A sophisticated North Korean hacking operation, known as Contagious Interview or DeceptiveDevelopment, has evolved with the introduction of a new JavaScript malware called OtterCookie. The campaign, first identified by Palo Alto Networks Unit 42 in November 2023, targets job seekers through elaborate social engineering tactics.
The threat actors, tracked as CL-STA-0240 (also known as Famous Chollima and Tenacious Pungsan), pose as recruiters and distribute malware through fake videoconferencing apps and npm packages. Their arsenal includes malware variants such as BeaverTail, InvisibleFerret, and the newly discovered OtterCookie.
OtterCookie, implemented in September 2023, utilizes Socket.IO JavaScript library for command-and-control communications. The malware’s capabilities include executing shell commands for data theft, targeting files, clipboard content, and cryptocurrency wallet keys.

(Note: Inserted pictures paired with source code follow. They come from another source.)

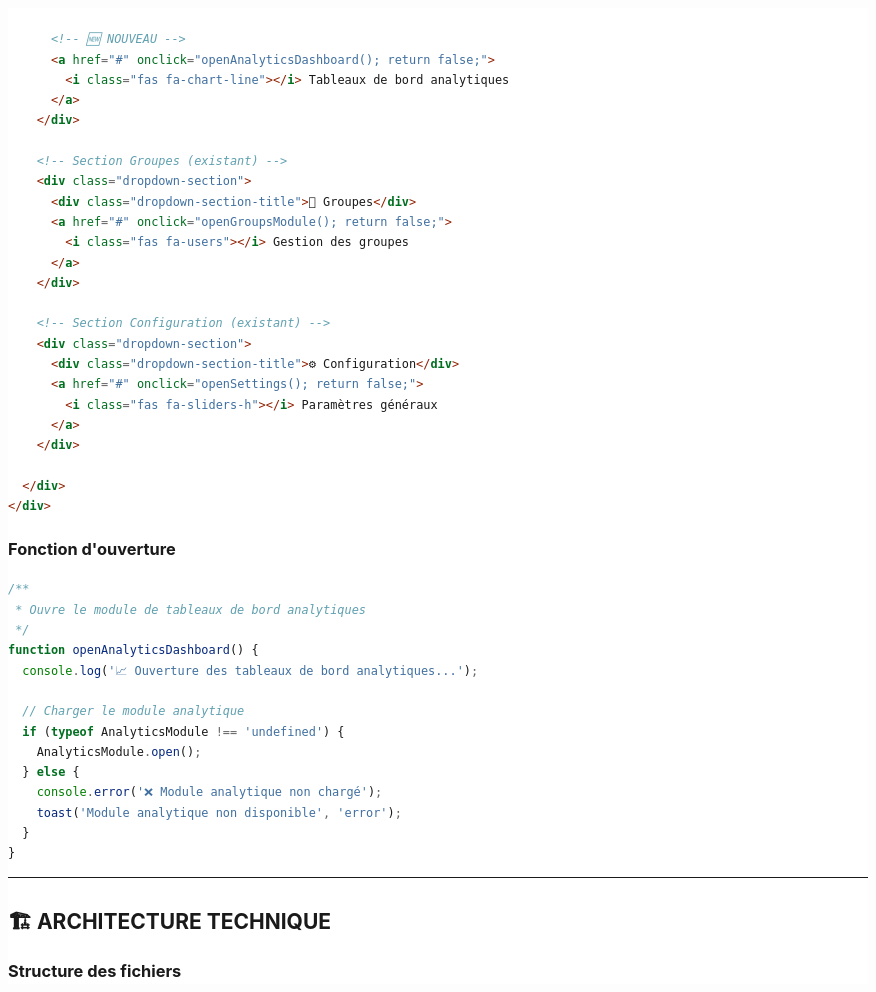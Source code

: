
```html
      
      <!-- 🆕 NOUVEAU -->
      <a href="#" onclick="openAnalyticsDashboard(); return false;">
        <i class="fas fa-chart-line"></i> Tableaux de bord analytiques
      </a>
    </div>
    
    <!-- Section Groupes (existant) -->
    <div class="dropdown-section">
      <div class="dropdown-section-title">👥 Groupes</div>
      <a href="#" onclick="openGroupsModule(); return false;">
        <i class="fas fa-users"></i> Gestion des groupes
      </a>
    </div>
    
    <!-- Section Configuration (existant) -->
    <div class="dropdown-section">
      <div class="dropdown-section-title">⚙️ Configuration</div>
      <a href="#" onclick="openSettings(); return false;">
        <i class="fas fa-sliders-h"></i> Paramètres généraux
      </a>
    </div>
    
  </div>
</div>
```

### Fonction d'ouverture

```javascript
/**
 * Ouvre le module de tableaux de bord analytiques
 */
function openAnalyticsDashboard() {
  console.log('📈 Ouverture des tableaux de bord analytiques...');
  
  // Charger le module analytique
  if (typeof AnalyticsModule !== 'undefined') {
    AnalyticsModule.open();
  } else {
    console.error('❌ Module analytique non chargé');
    toast('Module analytique non disponible', 'error');
  }
}
```

---

## 🏗️ ARCHITECTURE TECHNIQUE

### Structure des fichiers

In a related development, South Korea’s Ministry of Foreign Affairs has imposed sanctions on 15 individuals and one organization linked to North Korea’s fraudulent IT worker scheme. The operation, connected to the Famous Chollima group, involves placing North Korean IT workers in Western companies to generate illegal income and facilitate data theft.
The sanctioned organization, Chosun Geumjeong Economic Information Technology Exchange Company, operates under the 313th General Bureau of North Korea’s Workers’ Party. These activities reportedly fund nuclear and missile development programs while posing significant threats to international cybersecurity.
Among those sanctioned, Kim Ryu Song faces U.S. Department of Justice charges for sanctions violations, wire fraud, money laundering, and identity theft through illegal employment in U.S. organizations.